There's a quality that really good soul singers have to their voices that gives their signing an honesty that you don't hear in other vocalists. Think of the difference between Otis Redding and Michael Bolton singing "Dock Of The Bay" and you'll have a good idea of what I'm talking about. One sings directly from the heart and with sincerity while the other sounds forced and melodramatic. The really good male soul singers seem to be able to let their voices float up into upper registers without straining or resorting to falsetto, yet are equally comfortable in the lower registers as well.
Buddy Miles was one of those singers, and his voice could soar as well as any of the great ones could. In fact, he's so confident in his voice that for his cover of Jimi Hendrix's "Hey Joe" to close the show, he gradually turns it into an acapella soul song. We see this talent on display again in the concert at the New Morning club in Paris, when he sings "For Your Precious Love". He did two numbers in that concert, neither of which he sat behind the drum kit for. The first song he performed, "Born Under A Bad Sign", he played lead guitar, and the majority of it was just a long, and rather tedious guitar solo. Thankfully, his singing on "For Your Precious Love" more than made up for any of the shortcomings of the first song.
As I mentioned earlier, aside from the concert footage the DVD also comes with an interview with Buddy where he talks about his career, his motivations for making music, and Jimi Hendrix. He freely admits to having spent most of his life on the road – he first went on tour when he was thirteen – and says he was perfectly content living like that. What's most obvious though is his love for what he did, and the passion that drove him.

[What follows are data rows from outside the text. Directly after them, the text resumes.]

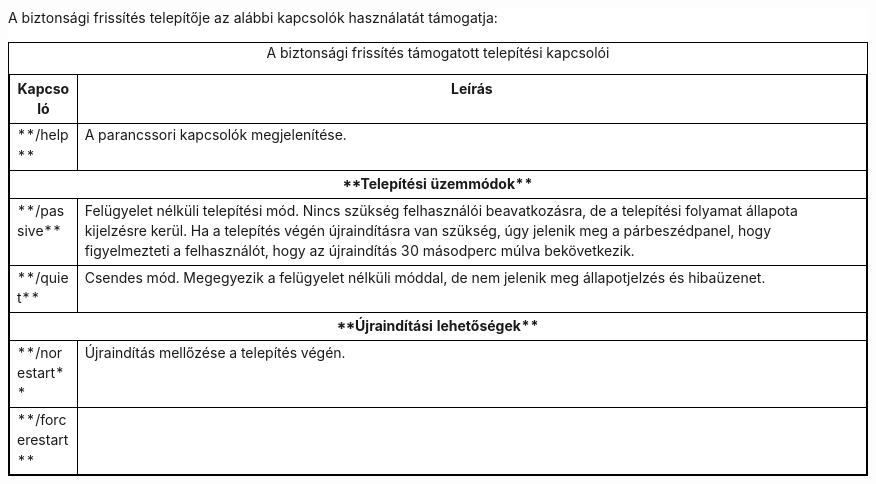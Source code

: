 A biztonsági frissítés telepítője az alábbi kapcsolók használatát támogatja:

<table style="border:1px solid black;" class="dataTable">
<caption>
A biztonsági frissítés támogatott telepítési kapcsolói
</caption>
<tr class="thead">
<th style="border:1px solid black;" >
Kapcsoló
</th>
<th style="border:1px solid black;" >
Leírás
</th>
</tr>
<tr>
<td style="border:1px solid black;">
**/help**
</td>
<td style="border:1px solid black;">
A parancssori kapcsolók megjelenítése.
</td>
</tr>
<tr>
<th colspan="2" style="border:1px solid black;">
**Telepítési üzemmódok**
</th>
</tr>
<tr class="alternateRow">
<td style="border:1px solid black;">
**/passive**
</td>
<td style="border:1px solid black;">
Felügyelet nélküli telepítési mód. Nincs szükség felhasználói beavatkozásra, de a telepítési folyamat állapota kijelzésre kerül. Ha a telepítés végén újraindításra van szükség, úgy jelenik meg a párbeszédpanel, hogy figyelmezteti a felhasználót, hogy az újraindítás 30 másodperc múlva bekövetkezik.
</td>
</tr>
<tr>
<td style="border:1px solid black;">
**/quiet**
</td>
<td style="border:1px solid black;">
Csendes mód. Megegyezik a felügyelet nélküli móddal, de nem jelenik meg állapotjelzés és hibaüzenet.
</td>
</tr>
<tr>
<th colspan="2" style="border:1px solid black;">
**Újraindítási lehetőségek**
</th>
</tr>
<tr class="alternateRow">
<td style="border:1px solid black;">
**/norestart**
</td>
<td style="border:1px solid black;">
Újraindítás mellőzése a telepítés végén.
</td>
</tr>
<tr>
<td style="border:1px solid black;">
**/forcerestart**
</td>
<td style="border:1px solid black;">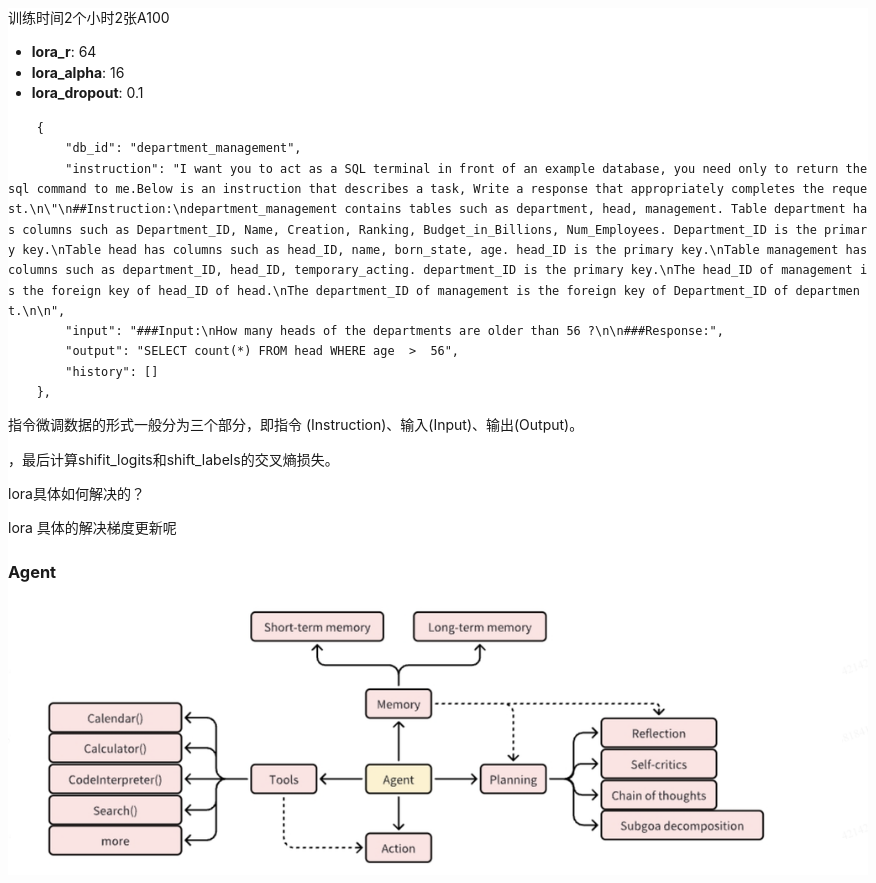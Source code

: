 训练时间2个小时2张A100

- **lora_r**: 64
- **lora_alpha**: 16
- **lora_dropout**: 0.1

```
    {
        "db_id": "department_management",
        "instruction": "I want you to act as a SQL terminal in front of an example database, you need only to return the sql command to me.Below is an instruction that describes a task, Write a response that appropriately completes the request.\n\"\n##Instruction:\ndepartment_management contains tables such as department, head, management. Table department has columns such as Department_ID, Name, Creation, Ranking, Budget_in_Billions, Num_Employees. Department_ID is the primary key.\nTable head has columns such as head_ID, name, born_state, age. head_ID is the primary key.\nTable management has columns such as department_ID, head_ID, temporary_acting. department_ID is the primary key.\nThe head_ID of management is the foreign key of head_ID of head.\nThe department_ID of management is the foreign key of Department_ID of department.\n\n",
        "input": "###Input:\nHow many heads of the departments are older than 56 ?\n\n###Response:",
        "output": "SELECT count(*) FROM head WHERE age  >  56",
        "history": []
    }, 
```

指令微调数据的形式一般分为三个部分，即指令 (Instruction)、输入(Input)、输出(Output)。



，最后计算shifit_logits和shift_labels的交叉熵损失。





lora具体如何解决的？

lora 具体的解决梯度更新呢







### Agent

![image-20240313095703224](自我介绍.assets/image-20240313095703224.png)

Music was his religion and his way of worshipping the divine.
The DVD comes with a choice of 5.1 DTS surround sound or plain stereo, is full screen, can be played in any region and is scheduled for release ton July 8th/08. If you only know Buddy Miles as the guy who used to play drums for Jimi Hendrix than Changes is a good opportunity to get to know his other talents. This is a fitting tribute to the man who was one of rock and roll's most enduring and endearing drummers.